3. Why does no one seem to think that they should tell Barrie anything? Mark’s keeping secrets; Barrie’s mother kept tons of secrets; Pru keeps secrets; even Eight and Barrie’s cousin, Cassie, keep secrets. By the end of the tale, it’s sort of the one consistent theme: Barrie’s being faced with both real and paranormal danger, yet everyone’s still hanging back, apparently afraid she might . . . I don’t even know what, because she’s proven herself to be fairly resilient and trustworthy, but no one wants to tell her those things that might actually help save her life and allow her to better understand the events occurring around her.

4. There are also a number of strings left undone. For example, Barrie decides to have Mark ship all of her mother’s belongings to Watson’s Landing, yet after the decision is made–and after her heartache at having to confess this decision to Aunt Pru–we never hear another word of them, nor do they appear. There seemed to be many small examples of this throughout the book, and while I assume that these inconsistencies will be addressed in the next books in the series, I found the sheer number of them to be highly distracting.

5. So let me get this straight: you have ghosts running the halls, somewhat mischievous yunwi spirits following people around, and a spooky and wordless Fire Carrier roaming the property at night and Barrie’s just totally, no questions asked, no goosebumps in the night, ok with this? I could imagine Aunt Pru being ok with this, in light of the fact that she’s grown up with it all, but Barrie isn’t even given a warning. Or an explanation. (Back to that everyone keeps tons of secrets).

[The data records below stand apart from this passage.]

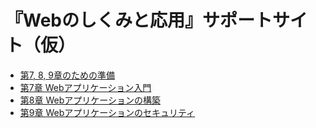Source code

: # 『Webのしくみと応用』サポートサイト（仮）

- [第7, 8, 9章のための準備](/07-09)
- [第7章 Webアプリケーション入門](/07-09/07.md)
- [第8章 Webアプリケーションの構築](/07-09/08.md)
- [第9章 Webアプリケーションのセキュリティ](/07-09/09.md)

6. There is a feeling here of throwing in everything, including the kitchen sink. There’s a LOT going on, and while I think that Ms. Boone manages to just juggle it all, I thought she could easily have cut one or two elements and the story still been ok with it.

Overall:

This really is a fun read, and while it’s real easy for me to sit here with a warm coffee in my hand and slippers on my feet and play armchair warrior at it, this is one of those books you can easily lose yourself in. Although I did find myself occasionally annoyed at the characters and/or their inconsistencies, the plot was interesting and fast paced, weaving together just the right amount of action, mystery, romance and intrigue to keep those pages turning.

Anyone else out there taken a glance at this one? Any interest?